Exercise brief> In the data below, how many lines contain the string "数组中只出现一次的数字"? Reply with the number only.

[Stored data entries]
—————
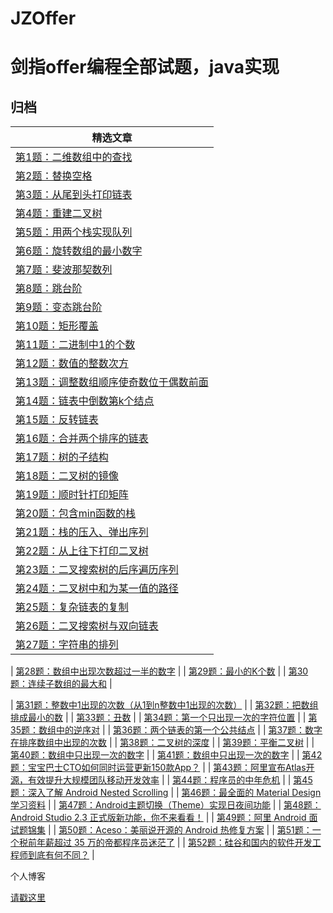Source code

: # JZOffer

剑指offer编程全部试题，java实现
===============


归档
----

| **精选文章**                                                                                                                                                                                                                                                                                                                                                                                                                                                                                        |
|------------------------------------------------------------------------------------------------------------------------------------------------------------------------------------------------------------------------------------------------------------------------------------------------------------------------------------------------------------------------------------------------------------------------------------------------------------------------------------------------|
| [第1题：二维数组中的查找](https://github.com/JasonZhangCauc/JZOffer/blob/master/JZOffer/src/Test01.java)                                                                                                                                                                                                                                                                         |
| [第2题：替换空格](https://github.com/JasonZhangCauc/JZOffer/blob/master/JZOffer/src/Test02.java)                                                                                                                                                                                                                 |
| [第3题：从尾到头打印链表](https://github.com/JasonZhangCauc/JZOffer/blob/master/JZOffer/src/Test03.java)                                                                                                                                                                                                                                                  |
| [第4题：重建二叉树](https://github.com/JasonZhangCauc/JZOffer/blob/master/JZOffer/src/Test04.java)                                                                                                                                               |
| [第5题：用两个栈实现队列](https://github.com/JasonZhangCauc/JZOffer/blob/master/JZOffer/src/Test01.java)                                                                                                                                                                                                    |
| [第6题：旋转数组的最小数字](https://github.com/JasonZhangCauc/JZOffer/blob/master/JZOffer/src/Test01.java)                                                                                                                                                                                                                    |
| [第7题：斐波那契数列](https://github.com/JasonZhangCauc/JZOffer/blob/master/JZOffer/src/Test01.java)                                                                                                                                                                                                                                                                |
| [第8题：跳台阶](https://github.com/JasonZhangCauc/JZOffer/blob/master/JZOffer/src/Test01.java)                                                                                                                                                                                                                                                                                                             |
| [第9题：变态跳台阶](https://github.com/JasonZhangCauc/JZOffer/blob/master/JZOffer/src/Test01.java)                                                                                                                                                                                                                                                |
| [第10题：矩形覆盖](https://github.com/JasonZhangCauc/JZOffer/blob/master/JZOffer/src/Test01.java)                                                                                                                                                                                                                                                      |
| [第11题：二进制中1的个数](https://github.com/JasonZhangCauc/JZOffer/blob/master/JZOffer/src/Test01.java)                                                                                                                                                                                                                              |
| [第12题：数值的整数次方](https://github.com/JasonZhangCauc/JZOffer/blob/master/JZOffer/src/Test01.java)                                                                                                                                                                                                                                                                                |
| [第13题：调整数组顺序使奇数位于偶数前面](https://github.com/JasonZhangCauc/JZOffer/blob/master/JZOffer/src/Test01.java)                                                                                                                                                                                                                                                 |
| [第14题：链表中倒数第k个结点](https://github.com/JasonZhangCauc/JZOffer/blob/master/JZOffer/src/Test01.java)                                                                                                                                                                  |
| [第15题：反转链表](https://github.com/JasonZhangCauc/JZOffer/blob/master/JZOffer/src/Test01.java)                                                                                                                                                                                                                                                   |
| [第16题：合并两个排序的链表](https://github.com/JasonZhangCauc/JZOffer/blob/master/JZOffer/src/Test01.java)                                                                                                                                                                                             |
| [第17题：树的子结构](https://github.com/JasonZhangCauc/JZOffer/blob/master/JZOffer/src/Test01.java)                                                                                                                                                           |
| [第18题：二叉树的镜像](https://github.com/JasonZhangCauc/JZOffer/blob/master/JZOffer/src/Test01.java)                                                                                                                                      |
| [第19题：顺时针打印矩阵](https://github.com/JasonZhangCauc/JZOffer/blob/master/JZOffer/src/Test01.java)                                                                                                           |
| [第20题：包含min函数的栈](https://github.com/JasonZhangCauc/JZOffer/blob/master/JZOffer/src/Test01.java)                                                                                                |
| [第21题：栈的压入、弹出序列](https://github.com/JasonZhangCauc/JZOffer/blob/master/JZOffer/src/Test01.java)                                                                                                                                        |
| [第22题：从上往下打印二叉树](https://github.com/JasonZhangCauc/JZOffer/blob/master/JZOffer/src/Test01.java)                                                                                                                                                                                                                                                                          |
| [第23题：二叉搜索树的后序遍历序列](https://github.com/JasonZhangCauc/JZOffer/blob/master/JZOffer/src/Test01.java)                                                                                                                                          |
| [第24题：二叉树中和为某一值的路径](https://github.com/JasonZhangCauc/JZOffer/blob/master/JZOffer/src/Test01.java)                                                                                                                                                                                                                                  |
| [第25题：复杂链表的复制](https://github.com/JasonZhangCauc/JZOffer/blob/master/JZOffer/src/Test01.java)                                                                                                                 |
| [第26题：二叉搜索树与双向链表](https://github.com/JasonZhangCauc/JZOffer/blob/master/JZOffer/src/Test01.java)                                                                                      |
| [第27题：字符串的排列](https://github.com/JasonZhangCauc/JZOffer/blob/master/JZOffer/src/Test01.java)                                 |

| [第28题：数组中出现次数超过一半的数字](https://github.com/JasonZhangCauc/JZOffer/blob/master/JZOffer/src/Test01.java)                                                                                                                                                                                                                                                  |
| [第29题：最小的K个数](https://github.com/JasonZhangCauc/JZOffer/blob/master/JZOffer/src/Test01.java)                                                                                                                                                                                                                                         |
| [第30题：连续子数组的最大和](https://github.com/JasonZhangCauc/JZOffer/blob/master/JZOffer/src/Test01.java)  |

| [第31题：整数中1出现的次数（从1到n整数中1出现的次数）](https://github.com/JasonZhangCauc/JZOffer/blob/master/JZOffer/src/Test01.java)                                                                                                                                                                                                                                                                                    |
| [第32题：把数组排成最小的数](https://github.com/JasonZhangCauc/JZOffer/blob/master/JZOffer/src/Test01.java)                                                                                                                                                                  |
| [第33题：丑数](https://github.com/JasonZhangCauc/JZOffer/blob/master/JZOffer/src/Test01.java)                                                                                                                                                                                                                                        |
| [第34题：第一个只出现一次的字符位置](https://github.com/JasonZhangCauc/JZOffer/blob/master/JZOffer/src/Test01.java)                                                                                                                                                                                                                                                   |
| [第35题：数组中的逆序对](https://github.com/JasonZhangCauc/JZOffer/blob/master/JZOffer/src/Test01.java)                                                                                                                                                                                            |
| [第36题：两个链表的第一个公共结点](https://github.com/JasonZhangCauc/JZOffer/blob/master/JZOffer/src/Test01.java)                                                                                                                                                         |
| [第37题：数字在排序数组中出现的次数](https://github.com/JasonZhangCauc/JZOffer/blob/master/JZOffer/src/Test01.java)                                                                                                                                                                                                                     |
| [第38题：二叉树的深度](https://github.com/JasonZhangCauc/JZOffer/blob/master/JZOffer/src/Test01.java)                                                                                                                                                                                                                                        |
| [第39题：平衡二叉树](https://github.com/JasonZhangCauc/JZOffer/blob/master/JZOffer/src/Test01.java)                                                                                                                                                                                                                           |
| [第40题：数组中只出现一次的数字](https://github.com/JasonZhangCauc/JZOffer/blob/master/JZOffer/src/Test01.java)                                                                                                                                                                                                                           |
| [第41题：数组中只出现一次的数字](https://github.com/JasonZhangCauc/JZOffer/blob/master/JZOffer/src/Test01.java)                                                                                                                                                                                               |
| [第42题：宝宝巴士CTO如何同时运营更新150款App？](https://github.com/JasonZhangCauc/JZOffer/blob/master/JZOffer/src/Test01.java)                                                                                                                                                                                                |
| [第43题：阿里宣布Atlas开源，有效提升大规模团队移动开发效率](https://github.com/JasonZhangCauc/JZOffer/blob/master/JZOffer/src/Test01.java)                                                                                                                 |
| [第44题：程序员的中年危机](https://github.com/JasonZhangCauc/JZOffer/blob/master/JZOffer/src/Test01.java)                                                                                                                                                                                                                                                                                     |
| [第45题：深入了解 Android Nested Scrolling](https://github.com/JasonZhangCauc/JZOffer/blob/master/JZOffer/src/Test01.java)                                                                                                                                                                                                                                                                      |
| [第46题：最全面的 Material Design 学习资料](https://github.com/JasonZhangCauc/JZOffer/blob/master/JZOffer/src/Test01.java)                                                                                                                                                                                                                                             |
| [第47题：Android主题切换（Theme）实现日夜间功能](https://github.com/JasonZhangCauc/JZOffer/blob/master/JZOffer/src/Test01.java)                                                                                                                                                                                                      |
| [第48题：Android Studio 2.3 正式版新功能，你不来看看！](https://github.com/JasonZhangCauc/JZOffer/blob/master/JZOffer/src/Test01.java)                                                                                                                                                                                 |
| [第49题：阿里 Android 面试题锦集](https://github.com/JasonZhangCauc/JZOffer/blob/master/JZOffer/src/Test01.java)                                                                                                                                                                                                                                                                         |
| [第50题：Aceso：美丽说开源的 Android 热修复方案](https://github.com/JasonZhangCauc/JZOffer/blob/master/JZOffer/src/Test01.java)                                                                                                                                                                                                        |
| [第51题：一个税前年薪超过 35 万的帝都程序员迷茫了](https://github.com/JasonZhangCauc/JZOffer/blob/master/JZOffer/src/Test01.java)                                                                                                                                                           |
| [第52题：硅谷和国内的软件开发工程师到底有何不同？](https://github.com/JasonZhangCauc/JZOffer/blob/master/JZOffer/src/Test01.java)                                                                                                                                                 |


个人博客

[请戳这里](http://www.jmzhang.top)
—————
Your response> 2